Plain-text document sources
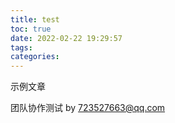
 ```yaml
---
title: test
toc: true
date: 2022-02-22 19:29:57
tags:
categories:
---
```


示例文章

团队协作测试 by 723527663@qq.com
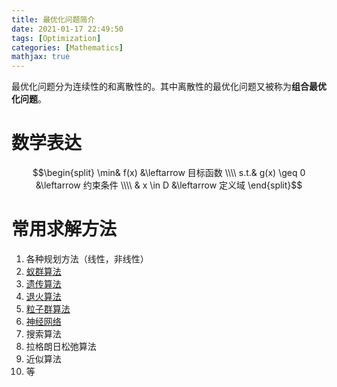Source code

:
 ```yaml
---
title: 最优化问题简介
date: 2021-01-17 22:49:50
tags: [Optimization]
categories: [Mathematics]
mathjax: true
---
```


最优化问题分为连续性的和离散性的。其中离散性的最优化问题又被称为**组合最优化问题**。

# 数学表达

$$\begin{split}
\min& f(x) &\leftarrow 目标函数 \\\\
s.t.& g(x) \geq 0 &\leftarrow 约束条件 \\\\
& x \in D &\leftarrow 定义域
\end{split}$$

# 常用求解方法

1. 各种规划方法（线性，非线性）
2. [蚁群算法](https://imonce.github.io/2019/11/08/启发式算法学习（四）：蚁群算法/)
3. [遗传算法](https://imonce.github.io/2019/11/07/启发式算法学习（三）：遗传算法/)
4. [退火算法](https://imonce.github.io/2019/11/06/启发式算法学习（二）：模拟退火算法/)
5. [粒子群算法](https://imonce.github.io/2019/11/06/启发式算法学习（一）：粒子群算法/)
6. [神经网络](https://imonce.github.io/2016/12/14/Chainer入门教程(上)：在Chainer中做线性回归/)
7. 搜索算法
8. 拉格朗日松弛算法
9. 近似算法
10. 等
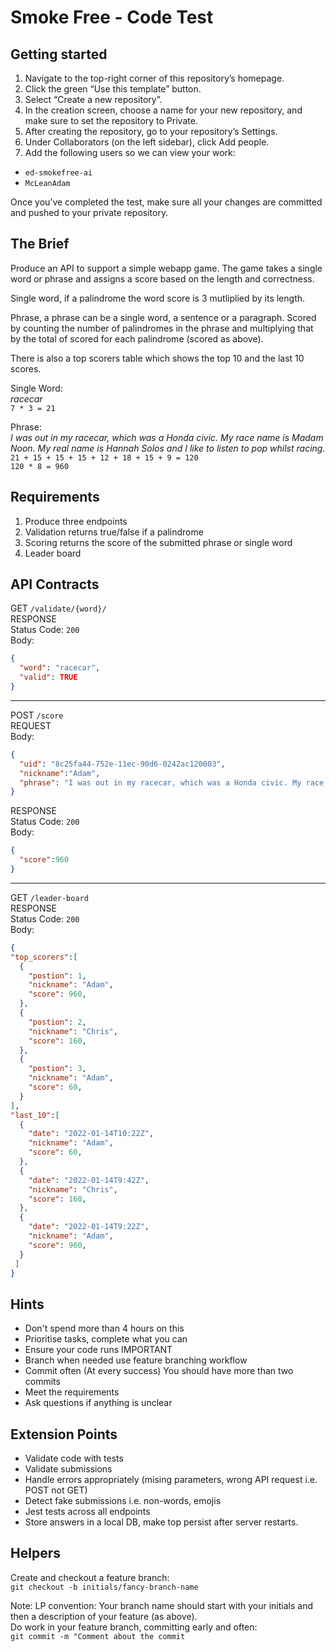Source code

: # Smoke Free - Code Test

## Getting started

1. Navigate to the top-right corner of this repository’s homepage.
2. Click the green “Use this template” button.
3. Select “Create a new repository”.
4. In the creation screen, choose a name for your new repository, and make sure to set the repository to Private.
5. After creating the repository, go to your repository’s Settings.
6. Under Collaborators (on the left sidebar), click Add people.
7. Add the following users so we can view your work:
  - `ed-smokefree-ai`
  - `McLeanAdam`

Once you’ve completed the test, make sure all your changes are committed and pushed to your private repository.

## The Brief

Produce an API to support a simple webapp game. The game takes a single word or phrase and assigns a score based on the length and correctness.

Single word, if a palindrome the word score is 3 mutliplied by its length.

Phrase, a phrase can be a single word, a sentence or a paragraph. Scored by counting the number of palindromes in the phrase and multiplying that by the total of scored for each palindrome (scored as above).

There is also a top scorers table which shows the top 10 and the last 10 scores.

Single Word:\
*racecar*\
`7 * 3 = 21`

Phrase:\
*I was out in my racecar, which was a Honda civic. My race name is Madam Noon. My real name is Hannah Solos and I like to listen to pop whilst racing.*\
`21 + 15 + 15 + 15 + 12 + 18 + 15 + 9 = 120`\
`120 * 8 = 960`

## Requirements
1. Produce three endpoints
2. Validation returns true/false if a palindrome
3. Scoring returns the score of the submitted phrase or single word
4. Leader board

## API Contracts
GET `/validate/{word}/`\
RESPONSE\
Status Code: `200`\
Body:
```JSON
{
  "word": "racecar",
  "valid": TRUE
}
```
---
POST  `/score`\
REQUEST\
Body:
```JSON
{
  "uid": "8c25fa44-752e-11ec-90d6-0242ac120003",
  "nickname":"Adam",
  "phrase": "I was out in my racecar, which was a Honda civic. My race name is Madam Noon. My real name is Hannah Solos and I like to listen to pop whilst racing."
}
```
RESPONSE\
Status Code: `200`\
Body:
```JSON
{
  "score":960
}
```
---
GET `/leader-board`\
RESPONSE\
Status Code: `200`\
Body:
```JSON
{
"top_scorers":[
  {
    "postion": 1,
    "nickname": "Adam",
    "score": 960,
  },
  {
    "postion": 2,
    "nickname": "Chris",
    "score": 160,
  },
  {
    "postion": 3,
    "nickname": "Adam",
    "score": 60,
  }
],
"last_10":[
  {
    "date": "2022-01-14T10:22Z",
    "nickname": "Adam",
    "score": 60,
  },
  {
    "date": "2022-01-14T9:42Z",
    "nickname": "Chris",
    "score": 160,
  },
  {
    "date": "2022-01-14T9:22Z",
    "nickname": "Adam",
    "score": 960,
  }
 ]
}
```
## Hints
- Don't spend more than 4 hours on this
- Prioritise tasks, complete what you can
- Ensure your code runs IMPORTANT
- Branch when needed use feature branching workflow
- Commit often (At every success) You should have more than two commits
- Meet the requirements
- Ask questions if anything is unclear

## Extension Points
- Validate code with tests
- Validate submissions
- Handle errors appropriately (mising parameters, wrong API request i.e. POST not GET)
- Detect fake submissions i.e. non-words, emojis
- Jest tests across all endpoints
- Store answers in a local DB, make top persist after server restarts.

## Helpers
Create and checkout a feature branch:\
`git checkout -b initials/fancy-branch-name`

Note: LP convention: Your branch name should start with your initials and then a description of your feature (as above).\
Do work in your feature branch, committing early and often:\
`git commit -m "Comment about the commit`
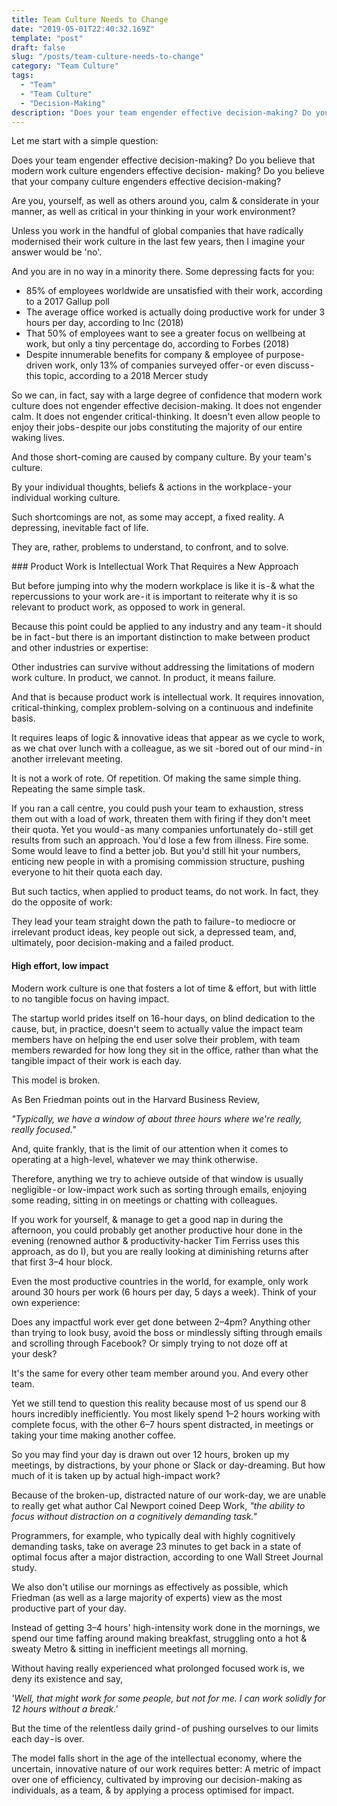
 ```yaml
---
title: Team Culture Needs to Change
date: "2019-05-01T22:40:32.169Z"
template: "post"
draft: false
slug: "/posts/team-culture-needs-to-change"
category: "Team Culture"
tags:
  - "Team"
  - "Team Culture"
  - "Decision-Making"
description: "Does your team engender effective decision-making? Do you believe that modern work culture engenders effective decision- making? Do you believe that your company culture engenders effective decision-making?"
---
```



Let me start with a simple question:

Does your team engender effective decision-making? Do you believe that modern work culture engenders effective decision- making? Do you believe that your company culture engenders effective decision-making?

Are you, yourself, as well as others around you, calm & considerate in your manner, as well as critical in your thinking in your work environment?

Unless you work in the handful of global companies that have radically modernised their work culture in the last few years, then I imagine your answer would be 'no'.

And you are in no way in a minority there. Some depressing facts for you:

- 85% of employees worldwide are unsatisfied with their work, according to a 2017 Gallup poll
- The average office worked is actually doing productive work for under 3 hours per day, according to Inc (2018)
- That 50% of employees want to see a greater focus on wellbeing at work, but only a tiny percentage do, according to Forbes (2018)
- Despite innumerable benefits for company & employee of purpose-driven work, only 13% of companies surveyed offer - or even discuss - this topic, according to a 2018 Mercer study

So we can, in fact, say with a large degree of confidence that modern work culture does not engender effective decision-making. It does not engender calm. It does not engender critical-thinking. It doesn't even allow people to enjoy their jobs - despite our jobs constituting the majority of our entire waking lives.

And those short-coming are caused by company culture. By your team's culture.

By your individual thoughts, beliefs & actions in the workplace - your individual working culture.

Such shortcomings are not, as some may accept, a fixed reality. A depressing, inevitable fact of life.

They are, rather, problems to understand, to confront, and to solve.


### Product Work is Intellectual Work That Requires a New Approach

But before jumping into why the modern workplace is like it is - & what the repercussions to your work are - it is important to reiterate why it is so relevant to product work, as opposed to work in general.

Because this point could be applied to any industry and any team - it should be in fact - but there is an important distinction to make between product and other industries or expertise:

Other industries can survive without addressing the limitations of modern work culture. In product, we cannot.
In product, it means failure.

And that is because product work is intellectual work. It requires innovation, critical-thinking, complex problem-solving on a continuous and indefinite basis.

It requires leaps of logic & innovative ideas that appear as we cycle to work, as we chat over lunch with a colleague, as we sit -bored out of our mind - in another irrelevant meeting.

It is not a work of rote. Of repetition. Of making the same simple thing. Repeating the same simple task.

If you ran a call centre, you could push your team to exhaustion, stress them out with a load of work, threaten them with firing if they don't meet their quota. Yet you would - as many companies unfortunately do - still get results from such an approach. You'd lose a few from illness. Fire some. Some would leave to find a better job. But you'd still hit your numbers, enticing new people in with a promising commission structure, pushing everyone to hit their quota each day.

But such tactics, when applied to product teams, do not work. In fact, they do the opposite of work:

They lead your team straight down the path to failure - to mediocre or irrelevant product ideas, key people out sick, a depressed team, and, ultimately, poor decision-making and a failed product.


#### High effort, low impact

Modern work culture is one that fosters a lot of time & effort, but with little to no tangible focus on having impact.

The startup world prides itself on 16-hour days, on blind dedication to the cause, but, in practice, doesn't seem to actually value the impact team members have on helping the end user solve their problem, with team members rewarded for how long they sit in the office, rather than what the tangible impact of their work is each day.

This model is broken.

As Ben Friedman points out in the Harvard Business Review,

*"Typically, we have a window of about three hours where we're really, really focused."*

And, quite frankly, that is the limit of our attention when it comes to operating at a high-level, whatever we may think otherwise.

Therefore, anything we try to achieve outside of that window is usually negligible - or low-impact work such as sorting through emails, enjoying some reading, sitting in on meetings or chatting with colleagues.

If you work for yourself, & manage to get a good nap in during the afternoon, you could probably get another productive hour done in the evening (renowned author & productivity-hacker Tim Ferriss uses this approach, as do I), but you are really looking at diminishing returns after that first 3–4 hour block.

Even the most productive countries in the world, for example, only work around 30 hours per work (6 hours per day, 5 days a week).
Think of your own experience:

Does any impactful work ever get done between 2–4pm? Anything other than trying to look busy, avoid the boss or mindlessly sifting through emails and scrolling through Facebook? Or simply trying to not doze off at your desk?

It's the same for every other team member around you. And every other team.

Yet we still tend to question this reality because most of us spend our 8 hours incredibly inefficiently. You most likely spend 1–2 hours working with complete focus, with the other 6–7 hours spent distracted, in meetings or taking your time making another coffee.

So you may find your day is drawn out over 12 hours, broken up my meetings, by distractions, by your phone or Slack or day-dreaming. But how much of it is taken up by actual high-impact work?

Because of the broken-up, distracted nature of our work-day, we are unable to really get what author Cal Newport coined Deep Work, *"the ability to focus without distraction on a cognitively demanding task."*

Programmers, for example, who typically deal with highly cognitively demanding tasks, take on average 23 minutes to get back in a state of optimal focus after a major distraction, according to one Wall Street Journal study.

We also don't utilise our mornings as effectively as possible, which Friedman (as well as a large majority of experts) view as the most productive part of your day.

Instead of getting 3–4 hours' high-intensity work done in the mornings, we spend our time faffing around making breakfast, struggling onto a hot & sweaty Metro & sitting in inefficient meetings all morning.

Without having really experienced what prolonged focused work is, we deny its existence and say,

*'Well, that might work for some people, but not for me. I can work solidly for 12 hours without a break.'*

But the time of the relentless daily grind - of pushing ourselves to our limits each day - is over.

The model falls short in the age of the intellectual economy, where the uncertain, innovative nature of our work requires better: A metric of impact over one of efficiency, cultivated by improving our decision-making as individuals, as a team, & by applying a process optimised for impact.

- _ACTIVITY_:
Copy each line above containing the string "focused".

- _OUTPUT FOR THIS EXERCISE_:
*"Typically, we have a window of about three hours where we're really, really focused."*
Without having really experienced what prolonged focused work is, we deny its existence and say,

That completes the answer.